Senda – Myriam G.
- Vamos, dame la mano que hay mucha gente.
La niña negó enérgicamente con la cabeza y empezó a bajar las
escaleras, dándole la espalda a la yaya para proteger aún más su preciado libro.
Bajaba un escalón cada vez, con la mirada fija en los zapatos, botas y bambas
que venían en su dirección y que, milagrosamente en el último segundo, se
desviaban de su camino abriéndole un pasillo en los eternos escalones.
- ¡Que me des la mano he dicho!
La yaya tuvo que conformarse con sujetarla del hombro para
que no la tragara la multitud. Serpentearon por los pasillos del metro, sortearon
los tornos y se adentraron en el andén. Siempre que podían subían en el último vagón.
La puerta acristalada del fondo se asomaba a la oscuridad de tinta del túnel,
salpicada aquí y allá por alguna lucecita roja o, a veces, verde. Con la frente
pegada al cristal, veía cómo se alejaban los trenes que corrían en la vía de al
lado, gusanitos de lucecitas que se hundían a toda velocidad en la negrura.
Conforme el tren aminoraba la velocidad, la niña nombraba en
voz alta, metódicamente y sin equivocarse una sola vez, las estaciones por las
que pasaban: Congrés, Maragall, Virrei Amat, Vilapiscina… hasta llegar a Horta,
creciendo su certeza de que a la yaya no se le pasaría la parada
- Déu ni do! Tan petita i ja sap llegir?
Una pregunta recurrente que la niña y la yaya contestaban a
coro con un sí y un no. La niña torcía el morrito y enfatizaba que sí sabía. Y
la yaya lanzaba una mirada cómplice a la encandilada pasajera, porque casi
siempre eran señoras. Esa tarde, la niña le enseñó el tesoro que no había
dejado de custodiar ni un momento.
- Tengo un libro. Se llama Seeen-da –un dedito solícito
se deslizó por la portada para ayudar a la señora a leer el título.
- Ah, qué bonito. ¿Es del cole?
- Sí, me lo ha dado la senyoreta Modesta. Y es de majors.
- Aaaah… però, quants anys tens tú?
- Tres – dos deditos más se añadieron al índice y las cejas
de la niña se elevaron desafiantes hasta la línea de rizos castaños.
- Pero aquí pone que es de primero. – un dedo acabado en una
uña pintada de rojo señaló el pequeño 1 de la esquina superior derecha – Tú no
vas a primero. Y aquí, pone Xavi Montolíu.
- Noooo… no es de primero, es porque hay un girasol – la niña
señaló la enorme flor amarilla de la portada - ¿ves? U-no. Sé contar. Y sé leer.

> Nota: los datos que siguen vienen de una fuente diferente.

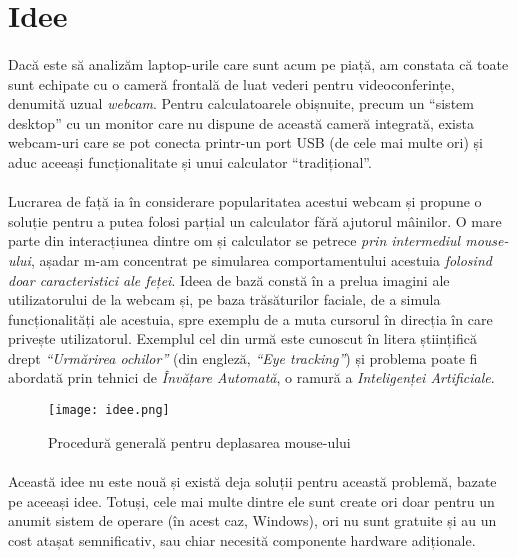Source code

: \section*{Idee}
\paragraph{}
Dacă este să analizăm laptop-urile care sunt acum pe piață, am constata că toate sunt echipate cu o cameră frontală de luat vederi pentru videoconferințe, denumită uzual \emph{webcam}.
Pentru calculatoarele obișnuite, precum un ``sistem desktop'' cu un monitor care nu dispune de această cameră integrată, exista webcam-uri care se pot conecta printr-un port USB (de cele mai multe ori) și aduc aceeași funcționalitate și unui calculator ``tradițional''.

\paragraph{}
Lucrarea de față ia în considerare popularitatea acestui webcam și propune o soluție pentru a putea folosi parțial un calculator fără ajutorul mâinilor.
O mare parte din interacțiunea dintre om și calculator se petrece \emph{prin intermediul mouse-ului}, așadar m-am concentrat pe simularea comportamentului acestuia \emph{folosind doar caracteristici ale feței}.
Ideea de bază constă în a prelua imagini ale utilizatorului de la webcam și, pe baza trăsăturilor faciale, de a simula funcționalități ale acestuia, spre exemplu de a muta cursorul în direcția în care privește utilizatorul.
Exemplul cel din urmă este cunoscut în litera științifică drept \emph{``Urmărirea ochilor''} (din engleză, \emph{``Eye tracking''}) și problema poate fi abordată prin tehnici de \emph{Învățare Automată}, o ramură a \emph{Inteligenței Artificiale}.

\begin{figure}[h]
    \centering
    \texttt{[image: idee.png]}
    \caption{Procedură generală pentru deplasarea mouse-ului}
\end{figure}

\paragraph{}
Această idee nu este nouă și există deja soluții pentru această problemă, bazate pe aceeași idee.
Totuși, cele mai multe dintre ele sunt create ori doar pentru un anumit sistem de operare (în acest caz, Windows), ori nu sunt gratuite și au un cost atașat semnificativ, sau chiar necesită componente hardware adiționale.

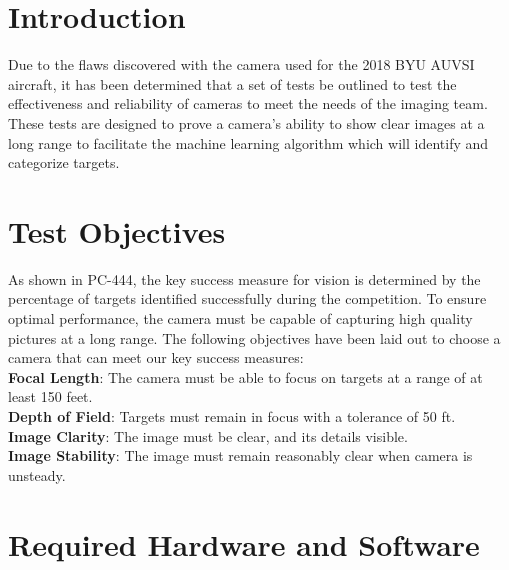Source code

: \documentclass[]{auvsi_doc}
\begin{document}
\begin{AUVSITitlePage}
\begin{artifacttable}
\end{artifacttable}
\end{AUVSITitlePage}

\section{Introduction}

Due to the flaws discovered with the camera used for the 2018 BYU AUVSI aircraft, it has been determined that a set of tests be outlined to test the effectiveness and reliability of cameras to meet the needs of the imaging team. These tests are designed to prove a camera’s ability to show clear images at a long range to facilitate the machine learning algorithm which will identify and categorize targets.

\section{Test Objectives}

As shown in PC-444, the key success measure for vision is determined by the percentage of targets identified 
successfully during the competition. To ensure optimal performance, the camera must be capable of capturing 
high quality pictures at a long range. The following objectives have been laid out to choose a camera that 
can meet our key success measures:\\

\textbf{Focal Length}: The camera must be able to focus on targets at a range of at least 150 feet.\\
\textbf{Depth of Field}: Targets must remain in focus with a tolerance of 50 ft.\\
\textbf{Image Clarity}: The image must be clear, and its details visible.\\
\textbf{Image Stability}: The image must remain reasonably clear when camera is unsteady.\\

\section{Required Hardware and Software}
\end{document}
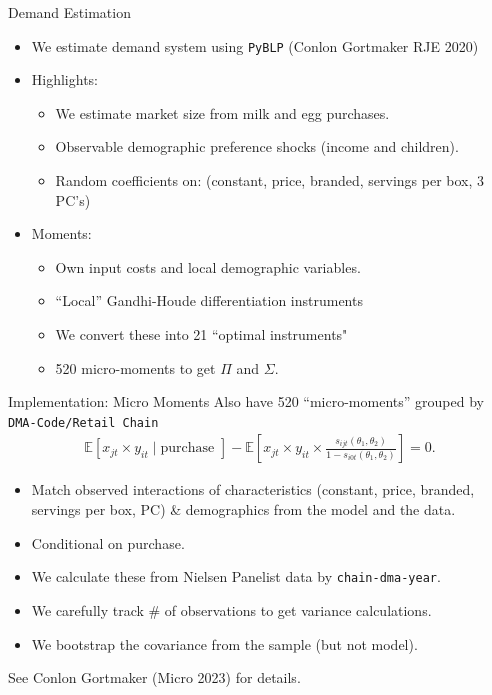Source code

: \documentclass[aspectratio=169,10pt]{beamer}
\begin{document}
\begin{frame}[plain,label=maindemand]{Demand Estimation}
\begin{itemize}
\item We estimate demand system using \texttt{PyBLP} (Conlon Gortmaker RJE 2020)
\item Highlights:
\begin{itemize}
\item We estimate market size from milk and egg purchases.
\item Observable demographic preference shocks (income and children).
\item Random coefficients on: (constant, price, branded, servings per box, 3 PC's)
\end{itemize}
\item Moments:
\begin{itemize}
\item Own input costs and local demographic variables.
\item ``Local'' Gandhi-Houde differentiation instruments
\item We convert these into 21 ``optimal instruments"
\item 520 micro-moments to get $\Pi$ and $\Sigma$.
\end{itemize}
\end{itemize}
\end{frame}


\begin{frame}{Implementation: Micro Moments}
Also have 520 ``micro-moments'' grouped by \texttt{DMA-Code/Retail Chain}
\begin{align*}
\mathbb{E} \left[x_{jt} \times y_{it} \mid \text{purchase } \right] 
- \mathbb{E}\left[x_{jt} \times y_{it}  \times \frac{s_{ijt}(\theta_1,\theta_2)}{1-s_{i0t}(\theta_1,\theta_2)}  \right] = 0.
\end{align*}
\begin{itemize}
\item Match observed interactions of characteristics (constant, price, branded, servings per box, PC) \& demographics from the model and the data.
\item Conditional on purchase.
\item We calculate these from Nielsen Panelist data by \texttt{chain-dma-year}.
\item We carefully track \# of observations to get variance calculations.
\item We bootstrap the covariance from the sample (but not model).
\end{itemize}
See Conlon Gortmaker (Micro 2023) for details.
\end{frame}
\end{document}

Por eso la senyoreta Modesta me ha dado el libro. Era de Xavi, pero
ahora es mío.
- Aaah.
La señora y la yaya se miraron. La señora sonreía, pero la
yaya no tanto, más bien fruncía ligeramente el ceño. La niña volvió a apoyarse
en la ventana. No quería más preguntas.
En casa de la yaya, colocó el libro en la mesa camilla del
comedor y trepó por la silla para acomodarse y abrir, por fin, el maravilloso
cofre del tesoro. Tommy y Annika la observaban invisibles desde el sofá. Acarició el girasol de la tapa, aguantando la respiración.
Estaba áspero. Tras la tapa, de cartón gordo, las primeras páginas no tenían
cuentos, no había dibujos. Soltó el aire. Tuvo que pasar varias páginas hasta
encontrar los dibujos. Ahí empezaban los cuentos. Y respiró aliviada.